** Opening Input data block **
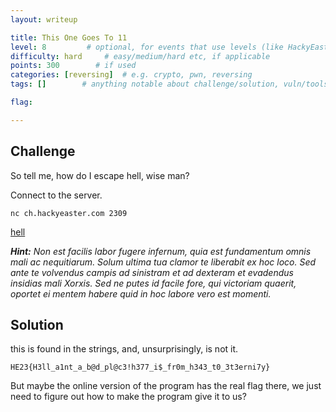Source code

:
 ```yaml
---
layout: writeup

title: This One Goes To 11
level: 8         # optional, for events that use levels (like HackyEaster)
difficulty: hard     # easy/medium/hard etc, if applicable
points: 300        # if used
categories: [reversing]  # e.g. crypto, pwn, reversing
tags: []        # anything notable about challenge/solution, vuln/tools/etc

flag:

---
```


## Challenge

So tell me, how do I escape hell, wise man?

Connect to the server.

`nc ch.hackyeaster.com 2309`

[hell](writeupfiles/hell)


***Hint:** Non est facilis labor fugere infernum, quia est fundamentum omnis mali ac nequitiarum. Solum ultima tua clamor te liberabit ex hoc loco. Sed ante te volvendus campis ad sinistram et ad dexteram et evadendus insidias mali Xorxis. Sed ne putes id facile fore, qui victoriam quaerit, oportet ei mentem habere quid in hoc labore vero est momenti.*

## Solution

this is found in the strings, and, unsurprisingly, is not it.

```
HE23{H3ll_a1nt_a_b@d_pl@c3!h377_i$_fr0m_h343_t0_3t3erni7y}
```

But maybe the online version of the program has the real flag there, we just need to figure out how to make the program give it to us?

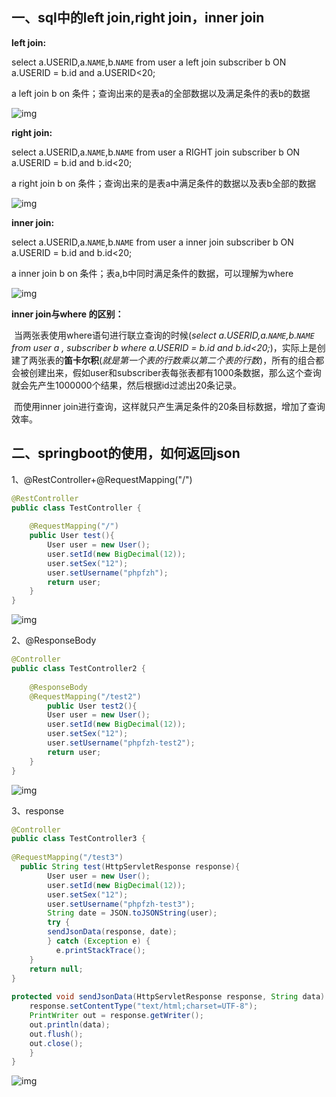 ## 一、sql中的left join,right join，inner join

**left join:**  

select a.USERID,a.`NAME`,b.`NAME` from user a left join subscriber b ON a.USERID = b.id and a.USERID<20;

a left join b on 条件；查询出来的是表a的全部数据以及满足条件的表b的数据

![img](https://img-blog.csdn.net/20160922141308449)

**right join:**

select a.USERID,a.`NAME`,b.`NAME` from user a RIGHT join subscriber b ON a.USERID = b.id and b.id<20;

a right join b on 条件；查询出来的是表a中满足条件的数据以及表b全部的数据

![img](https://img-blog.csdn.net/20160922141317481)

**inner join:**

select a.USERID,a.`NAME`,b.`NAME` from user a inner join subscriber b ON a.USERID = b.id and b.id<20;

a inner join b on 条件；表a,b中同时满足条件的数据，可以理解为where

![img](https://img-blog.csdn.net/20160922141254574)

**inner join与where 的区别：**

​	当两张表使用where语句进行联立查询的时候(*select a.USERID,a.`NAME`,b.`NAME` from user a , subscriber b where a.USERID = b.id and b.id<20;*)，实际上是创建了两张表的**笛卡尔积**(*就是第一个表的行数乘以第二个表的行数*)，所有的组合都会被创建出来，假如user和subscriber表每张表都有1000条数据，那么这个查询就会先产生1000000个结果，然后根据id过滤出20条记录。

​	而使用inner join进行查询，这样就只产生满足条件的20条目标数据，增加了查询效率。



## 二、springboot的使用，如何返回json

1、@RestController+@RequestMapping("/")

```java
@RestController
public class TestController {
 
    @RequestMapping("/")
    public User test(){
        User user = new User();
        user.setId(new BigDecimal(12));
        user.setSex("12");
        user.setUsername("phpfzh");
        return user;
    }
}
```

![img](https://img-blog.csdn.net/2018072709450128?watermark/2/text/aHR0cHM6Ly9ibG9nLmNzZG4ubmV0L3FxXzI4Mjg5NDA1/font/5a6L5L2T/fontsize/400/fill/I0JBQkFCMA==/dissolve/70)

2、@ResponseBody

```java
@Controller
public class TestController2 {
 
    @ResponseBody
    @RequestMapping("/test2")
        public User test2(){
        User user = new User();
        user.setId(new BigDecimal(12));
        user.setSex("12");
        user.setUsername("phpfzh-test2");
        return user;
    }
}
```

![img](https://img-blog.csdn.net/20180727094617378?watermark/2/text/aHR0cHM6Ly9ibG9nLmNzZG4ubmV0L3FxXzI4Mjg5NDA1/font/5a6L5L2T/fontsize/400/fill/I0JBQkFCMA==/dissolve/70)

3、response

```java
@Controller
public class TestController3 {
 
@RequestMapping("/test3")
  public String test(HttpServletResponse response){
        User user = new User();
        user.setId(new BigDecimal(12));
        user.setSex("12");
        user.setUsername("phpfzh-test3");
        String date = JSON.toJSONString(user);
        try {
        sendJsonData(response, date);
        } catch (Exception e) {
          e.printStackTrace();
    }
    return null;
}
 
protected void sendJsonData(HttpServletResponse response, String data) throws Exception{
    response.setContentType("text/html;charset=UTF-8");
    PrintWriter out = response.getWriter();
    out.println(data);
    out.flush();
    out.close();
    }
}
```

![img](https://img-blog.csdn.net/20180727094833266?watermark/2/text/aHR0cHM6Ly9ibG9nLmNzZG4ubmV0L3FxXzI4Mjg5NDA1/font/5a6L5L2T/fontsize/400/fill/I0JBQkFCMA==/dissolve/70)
** Closing Input data block **
** Opening Input data block **
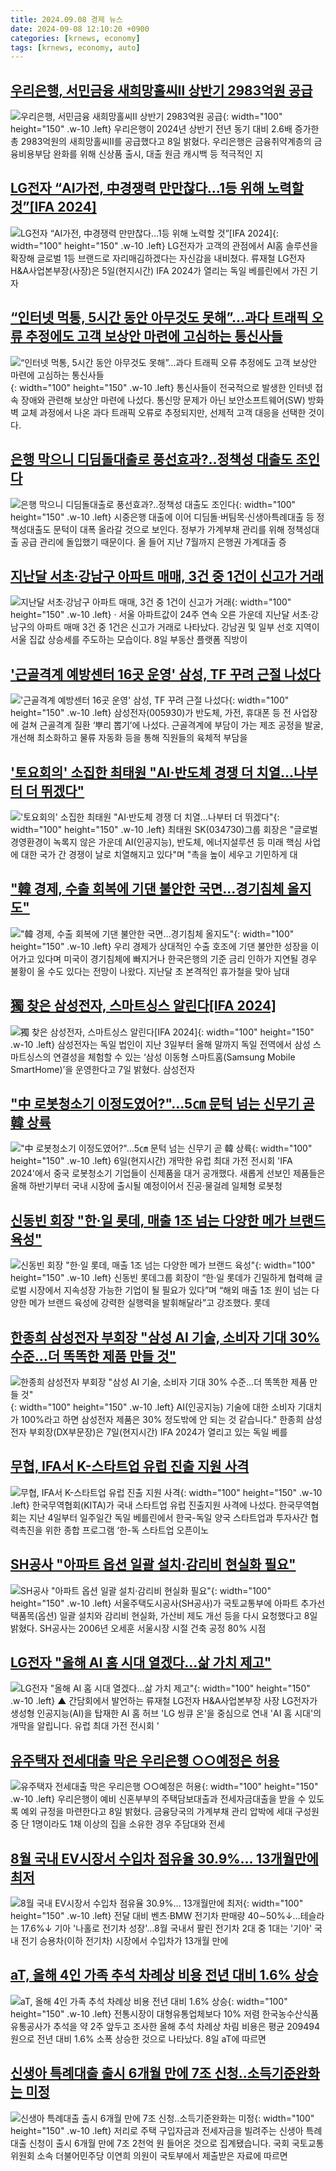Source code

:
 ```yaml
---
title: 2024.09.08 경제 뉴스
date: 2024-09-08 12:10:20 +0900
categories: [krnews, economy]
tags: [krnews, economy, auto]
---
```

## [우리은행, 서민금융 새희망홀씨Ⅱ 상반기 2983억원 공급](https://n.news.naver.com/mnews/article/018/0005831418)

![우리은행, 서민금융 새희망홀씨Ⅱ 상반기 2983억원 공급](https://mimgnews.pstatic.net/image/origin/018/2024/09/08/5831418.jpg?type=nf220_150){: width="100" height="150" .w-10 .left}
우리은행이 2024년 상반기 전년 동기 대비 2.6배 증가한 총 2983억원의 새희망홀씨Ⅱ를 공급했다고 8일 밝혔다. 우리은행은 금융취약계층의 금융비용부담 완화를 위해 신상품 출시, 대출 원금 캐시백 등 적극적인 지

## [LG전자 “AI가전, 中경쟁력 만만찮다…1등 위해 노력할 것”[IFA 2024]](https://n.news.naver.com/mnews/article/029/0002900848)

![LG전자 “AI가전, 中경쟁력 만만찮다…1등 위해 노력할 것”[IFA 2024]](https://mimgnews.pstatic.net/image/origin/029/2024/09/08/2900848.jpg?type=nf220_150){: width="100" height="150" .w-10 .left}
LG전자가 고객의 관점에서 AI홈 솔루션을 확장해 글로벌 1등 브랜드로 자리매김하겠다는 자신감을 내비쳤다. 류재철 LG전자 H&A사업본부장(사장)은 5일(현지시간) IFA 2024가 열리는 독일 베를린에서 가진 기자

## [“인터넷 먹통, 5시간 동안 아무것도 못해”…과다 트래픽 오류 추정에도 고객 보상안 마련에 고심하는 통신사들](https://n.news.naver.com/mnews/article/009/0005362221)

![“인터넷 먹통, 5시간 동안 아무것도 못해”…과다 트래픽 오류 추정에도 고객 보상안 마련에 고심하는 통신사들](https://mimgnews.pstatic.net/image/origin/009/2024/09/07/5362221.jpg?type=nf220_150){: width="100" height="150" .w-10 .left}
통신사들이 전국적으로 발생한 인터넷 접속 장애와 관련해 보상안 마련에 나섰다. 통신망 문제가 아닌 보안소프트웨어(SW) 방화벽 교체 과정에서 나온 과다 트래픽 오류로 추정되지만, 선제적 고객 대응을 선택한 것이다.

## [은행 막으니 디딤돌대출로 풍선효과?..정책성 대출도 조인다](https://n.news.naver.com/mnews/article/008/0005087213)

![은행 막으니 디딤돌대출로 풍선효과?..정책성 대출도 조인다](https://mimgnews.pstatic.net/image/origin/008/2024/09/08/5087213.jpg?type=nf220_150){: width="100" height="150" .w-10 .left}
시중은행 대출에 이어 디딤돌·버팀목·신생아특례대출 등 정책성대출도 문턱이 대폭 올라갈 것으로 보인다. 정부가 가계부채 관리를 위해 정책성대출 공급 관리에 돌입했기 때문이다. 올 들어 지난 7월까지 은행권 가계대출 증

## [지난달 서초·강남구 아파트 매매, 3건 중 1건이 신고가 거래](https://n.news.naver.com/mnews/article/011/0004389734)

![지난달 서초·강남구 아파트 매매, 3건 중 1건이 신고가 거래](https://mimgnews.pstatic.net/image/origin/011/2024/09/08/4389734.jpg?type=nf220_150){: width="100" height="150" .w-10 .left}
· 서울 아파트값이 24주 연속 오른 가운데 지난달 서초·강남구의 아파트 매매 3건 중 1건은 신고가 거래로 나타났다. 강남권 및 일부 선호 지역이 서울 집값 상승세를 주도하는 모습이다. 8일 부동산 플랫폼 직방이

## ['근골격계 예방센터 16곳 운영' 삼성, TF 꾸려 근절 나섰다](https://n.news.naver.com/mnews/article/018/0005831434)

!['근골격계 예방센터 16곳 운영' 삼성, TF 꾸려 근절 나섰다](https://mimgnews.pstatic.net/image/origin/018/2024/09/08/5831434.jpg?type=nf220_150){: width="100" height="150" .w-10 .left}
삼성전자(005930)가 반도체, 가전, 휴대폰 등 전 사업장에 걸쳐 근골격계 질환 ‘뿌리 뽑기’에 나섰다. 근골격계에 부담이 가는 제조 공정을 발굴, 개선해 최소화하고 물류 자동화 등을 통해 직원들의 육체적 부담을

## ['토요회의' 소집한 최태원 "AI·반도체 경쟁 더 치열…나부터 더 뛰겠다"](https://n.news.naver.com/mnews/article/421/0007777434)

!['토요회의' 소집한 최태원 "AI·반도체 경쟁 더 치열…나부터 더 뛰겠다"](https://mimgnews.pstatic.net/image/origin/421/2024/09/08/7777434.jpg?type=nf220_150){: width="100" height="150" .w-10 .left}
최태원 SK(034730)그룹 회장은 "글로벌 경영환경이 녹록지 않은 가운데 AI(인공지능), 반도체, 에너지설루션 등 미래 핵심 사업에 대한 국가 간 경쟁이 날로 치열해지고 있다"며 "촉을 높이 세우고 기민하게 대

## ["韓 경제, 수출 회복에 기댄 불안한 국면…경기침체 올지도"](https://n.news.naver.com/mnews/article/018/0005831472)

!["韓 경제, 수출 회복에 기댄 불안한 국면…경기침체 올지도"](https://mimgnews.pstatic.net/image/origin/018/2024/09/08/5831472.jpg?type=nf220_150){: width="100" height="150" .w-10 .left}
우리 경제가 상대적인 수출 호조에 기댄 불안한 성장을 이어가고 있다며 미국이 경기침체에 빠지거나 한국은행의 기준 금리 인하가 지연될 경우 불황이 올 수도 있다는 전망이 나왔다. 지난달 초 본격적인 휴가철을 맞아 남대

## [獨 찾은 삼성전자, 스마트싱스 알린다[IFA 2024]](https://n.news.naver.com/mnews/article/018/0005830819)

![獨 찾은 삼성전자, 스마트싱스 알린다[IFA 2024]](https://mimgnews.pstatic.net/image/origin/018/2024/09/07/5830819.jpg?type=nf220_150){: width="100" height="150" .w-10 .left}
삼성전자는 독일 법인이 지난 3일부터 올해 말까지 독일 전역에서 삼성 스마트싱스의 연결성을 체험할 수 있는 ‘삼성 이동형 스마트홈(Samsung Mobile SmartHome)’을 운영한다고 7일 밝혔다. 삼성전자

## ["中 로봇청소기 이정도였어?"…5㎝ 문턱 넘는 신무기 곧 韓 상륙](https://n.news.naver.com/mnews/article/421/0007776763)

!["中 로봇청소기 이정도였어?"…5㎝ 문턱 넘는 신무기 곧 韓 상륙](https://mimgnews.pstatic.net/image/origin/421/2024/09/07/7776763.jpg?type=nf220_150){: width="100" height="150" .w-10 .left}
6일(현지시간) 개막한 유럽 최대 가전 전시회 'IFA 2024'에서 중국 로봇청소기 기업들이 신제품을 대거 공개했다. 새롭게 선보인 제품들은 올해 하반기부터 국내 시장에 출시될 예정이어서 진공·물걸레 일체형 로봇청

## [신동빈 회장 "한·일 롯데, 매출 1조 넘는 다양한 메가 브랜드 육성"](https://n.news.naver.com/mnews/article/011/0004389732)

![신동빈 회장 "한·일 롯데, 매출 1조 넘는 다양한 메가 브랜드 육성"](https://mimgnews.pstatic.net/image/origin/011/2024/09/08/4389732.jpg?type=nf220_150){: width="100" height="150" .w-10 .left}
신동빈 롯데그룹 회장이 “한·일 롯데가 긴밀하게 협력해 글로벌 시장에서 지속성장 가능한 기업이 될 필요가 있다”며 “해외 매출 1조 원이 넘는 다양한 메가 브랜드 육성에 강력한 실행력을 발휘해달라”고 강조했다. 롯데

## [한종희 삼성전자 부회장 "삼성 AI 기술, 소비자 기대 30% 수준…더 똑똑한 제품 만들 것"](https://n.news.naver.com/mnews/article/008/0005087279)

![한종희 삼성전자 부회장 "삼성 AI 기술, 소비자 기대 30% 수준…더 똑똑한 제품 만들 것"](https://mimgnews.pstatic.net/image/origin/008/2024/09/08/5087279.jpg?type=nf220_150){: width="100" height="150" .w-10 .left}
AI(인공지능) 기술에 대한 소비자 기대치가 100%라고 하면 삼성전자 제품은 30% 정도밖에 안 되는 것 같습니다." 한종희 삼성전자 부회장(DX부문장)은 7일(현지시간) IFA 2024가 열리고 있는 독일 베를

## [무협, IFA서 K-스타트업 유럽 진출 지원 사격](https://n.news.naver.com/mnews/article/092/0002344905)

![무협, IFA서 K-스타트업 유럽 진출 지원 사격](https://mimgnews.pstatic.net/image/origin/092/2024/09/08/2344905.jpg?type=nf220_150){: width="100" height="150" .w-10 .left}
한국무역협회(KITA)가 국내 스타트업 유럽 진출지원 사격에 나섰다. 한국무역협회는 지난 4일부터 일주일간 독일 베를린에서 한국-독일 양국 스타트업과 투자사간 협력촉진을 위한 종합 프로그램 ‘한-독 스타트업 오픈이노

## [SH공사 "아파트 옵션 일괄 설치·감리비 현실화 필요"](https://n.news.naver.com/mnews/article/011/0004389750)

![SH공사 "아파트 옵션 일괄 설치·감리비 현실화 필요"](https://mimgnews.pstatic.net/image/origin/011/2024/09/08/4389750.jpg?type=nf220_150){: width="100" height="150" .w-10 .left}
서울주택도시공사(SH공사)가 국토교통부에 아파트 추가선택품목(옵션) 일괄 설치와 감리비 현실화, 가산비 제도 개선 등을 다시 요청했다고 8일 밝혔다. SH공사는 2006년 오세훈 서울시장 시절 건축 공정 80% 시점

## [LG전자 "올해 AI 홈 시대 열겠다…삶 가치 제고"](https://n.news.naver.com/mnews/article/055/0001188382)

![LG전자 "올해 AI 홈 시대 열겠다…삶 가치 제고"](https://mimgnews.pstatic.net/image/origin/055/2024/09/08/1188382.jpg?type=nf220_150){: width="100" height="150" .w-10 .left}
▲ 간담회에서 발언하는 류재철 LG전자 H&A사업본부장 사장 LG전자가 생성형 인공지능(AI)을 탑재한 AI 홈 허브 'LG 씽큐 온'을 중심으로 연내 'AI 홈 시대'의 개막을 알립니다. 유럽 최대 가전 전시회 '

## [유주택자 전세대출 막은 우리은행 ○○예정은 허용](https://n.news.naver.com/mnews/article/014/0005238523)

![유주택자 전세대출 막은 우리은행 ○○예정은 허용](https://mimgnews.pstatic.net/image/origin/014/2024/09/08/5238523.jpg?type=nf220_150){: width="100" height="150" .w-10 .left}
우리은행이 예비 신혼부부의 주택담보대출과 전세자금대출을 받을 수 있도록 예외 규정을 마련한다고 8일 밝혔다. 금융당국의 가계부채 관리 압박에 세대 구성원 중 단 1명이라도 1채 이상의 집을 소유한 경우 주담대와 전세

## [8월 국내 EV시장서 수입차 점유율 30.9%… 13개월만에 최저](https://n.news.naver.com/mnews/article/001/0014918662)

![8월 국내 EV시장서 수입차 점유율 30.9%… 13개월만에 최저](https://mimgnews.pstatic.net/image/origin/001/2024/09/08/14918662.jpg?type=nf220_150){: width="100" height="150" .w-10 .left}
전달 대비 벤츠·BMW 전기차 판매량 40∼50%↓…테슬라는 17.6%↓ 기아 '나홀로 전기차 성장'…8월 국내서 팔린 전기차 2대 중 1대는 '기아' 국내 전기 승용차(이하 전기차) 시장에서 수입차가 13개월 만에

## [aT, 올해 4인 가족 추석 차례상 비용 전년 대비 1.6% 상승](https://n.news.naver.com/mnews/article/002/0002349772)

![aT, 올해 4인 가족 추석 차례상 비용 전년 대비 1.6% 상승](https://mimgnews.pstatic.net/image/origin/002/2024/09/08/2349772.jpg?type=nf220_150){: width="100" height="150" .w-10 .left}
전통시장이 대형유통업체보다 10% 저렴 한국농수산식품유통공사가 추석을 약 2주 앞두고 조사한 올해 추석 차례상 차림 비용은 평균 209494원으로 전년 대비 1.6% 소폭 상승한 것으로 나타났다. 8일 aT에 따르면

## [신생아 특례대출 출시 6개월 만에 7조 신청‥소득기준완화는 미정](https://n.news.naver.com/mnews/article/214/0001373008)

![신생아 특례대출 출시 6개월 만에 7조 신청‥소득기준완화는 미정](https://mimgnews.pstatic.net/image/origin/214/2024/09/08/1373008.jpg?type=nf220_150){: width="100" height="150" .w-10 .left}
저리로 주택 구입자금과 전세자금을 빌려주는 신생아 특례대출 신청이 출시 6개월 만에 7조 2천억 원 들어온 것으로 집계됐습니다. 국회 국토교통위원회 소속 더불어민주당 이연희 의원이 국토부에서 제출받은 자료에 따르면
** Closing Input data block **
The answer must consist of every line in the records above that contains the word "class".

> Answer to this task:
public class TestController {
public class TestController2 {
public class TestController3 {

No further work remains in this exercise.